(Stored dataset items)
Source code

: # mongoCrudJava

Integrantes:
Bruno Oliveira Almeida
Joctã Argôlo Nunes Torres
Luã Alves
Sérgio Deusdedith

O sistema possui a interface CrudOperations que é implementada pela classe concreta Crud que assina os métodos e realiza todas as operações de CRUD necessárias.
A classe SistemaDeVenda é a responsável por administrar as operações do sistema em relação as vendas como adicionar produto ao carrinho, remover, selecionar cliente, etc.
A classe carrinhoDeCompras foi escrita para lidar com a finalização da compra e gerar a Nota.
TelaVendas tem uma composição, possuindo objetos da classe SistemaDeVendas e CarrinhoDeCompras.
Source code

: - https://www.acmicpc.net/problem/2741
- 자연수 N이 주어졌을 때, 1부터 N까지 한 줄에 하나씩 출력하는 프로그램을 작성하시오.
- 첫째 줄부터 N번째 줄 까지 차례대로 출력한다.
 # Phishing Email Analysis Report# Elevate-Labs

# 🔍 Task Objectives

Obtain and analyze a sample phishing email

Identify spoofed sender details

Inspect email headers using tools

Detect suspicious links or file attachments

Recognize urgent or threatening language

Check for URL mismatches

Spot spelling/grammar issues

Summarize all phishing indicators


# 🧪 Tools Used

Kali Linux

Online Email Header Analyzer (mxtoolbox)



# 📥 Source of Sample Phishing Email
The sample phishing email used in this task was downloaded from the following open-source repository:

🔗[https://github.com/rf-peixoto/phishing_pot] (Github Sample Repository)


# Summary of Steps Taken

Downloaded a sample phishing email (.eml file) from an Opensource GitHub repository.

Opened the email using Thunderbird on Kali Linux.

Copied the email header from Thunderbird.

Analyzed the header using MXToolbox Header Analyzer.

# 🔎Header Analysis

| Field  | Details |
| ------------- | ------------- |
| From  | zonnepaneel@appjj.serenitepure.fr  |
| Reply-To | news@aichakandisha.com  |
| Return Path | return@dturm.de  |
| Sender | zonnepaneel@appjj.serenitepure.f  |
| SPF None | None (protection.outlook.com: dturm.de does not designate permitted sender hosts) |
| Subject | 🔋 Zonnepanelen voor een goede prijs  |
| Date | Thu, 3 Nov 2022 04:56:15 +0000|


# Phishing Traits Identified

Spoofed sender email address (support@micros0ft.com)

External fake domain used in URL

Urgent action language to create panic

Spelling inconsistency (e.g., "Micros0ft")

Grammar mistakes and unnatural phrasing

EXERCISE DIRECTIONS:
Without omitting anything, set down all the entries above again.

RESPONSE AREA:
Source code

: # mongoCrudJava

Integrantes:
Bruno Oliveira Almeida
Joctã Argôlo Nunes Torres
Luã Alves
Sérgio Deusdedith

O sistema possui a interface CrudOperations que é implementada pela classe concreta Crud que assina os métodos e realiza todas as operações de CRUD necessárias.
A classe SistemaDeVenda é a responsável por administrar as operações do sistema em relação as vendas como adicionar produto ao carrinho, remover, selecionar cliente, etc.
A classe carrinhoDeCompras foi escrita para lidar com a finalização da compra e gerar a Nota.
TelaVendas tem uma composição, possuindo objetos da classe SistemaDeVendas e CarrinhoDeCompras.
Source code

: - https://www.acmicpc.net/problem/2741
- 자연수 N이 주어졌을 때, 1부터 N까지 한 줄에 하나씩 출력하는 프로그램을 작성하시오.
- 첫째 줄부터 N번째 줄 까지 차례대로 출력한다.
 # Phishing Email Analysis Report# Elevate-Labs

# 🔍 Task Objectives

Obtain and analyze a sample phishing email

Identify spoofed sender details

Inspect email headers using tools

Detect suspicious links or file attachments

Recognize urgent or threatening language

Check for URL mismatches

Spot spelling/grammar issues

Summarize all phishing indicators


# 🧪 Tools Used

Kali Linux

Online Email Header Analyzer (mxtoolbox)



# 📥 Source of Sample Phishing Email
The sample phishing email used in this task was downloaded from the following open-source repository:

🔗[https://github.com/rf-peixoto/phishing_pot] (Github Sample Repository)


# Summary of Steps Taken

Downloaded a sample phishing email (.eml file) from an Opensource GitHub repository.

Opened the email using Thunderbird on Kali Linux.

Copied the email header from Thunderbird.

Analyzed the header using MXToolbox Header Analyzer.

# 🔎Header Analysis

| Field  | Details |
| ------------- | ------------- |
| From  | zonnepaneel@appjj.serenitepure.fr  |
| Reply-To | news@aichakandisha.com  |
| Return Path | return@dturm.de  |
| Sender | zonnepaneel@appjj.serenitepure.f  |
| SPF None | None (protection.outlook.com: dturm.de does not designate permitted sender hosts) |
| Subject | 🔋 Zonnepanelen voor een goede prijs  |
| Date | Thu, 3 Nov 2022 04:56:15 +0000|


# Phishing Traits Identified

Spoofed sender email address (support@micros0ft.com)

External fake domain used in URL

Urgent action language to create panic

Spelling inconsistency (e.g., "Micros0ft")

Grammar mistakes and unnatural phrasing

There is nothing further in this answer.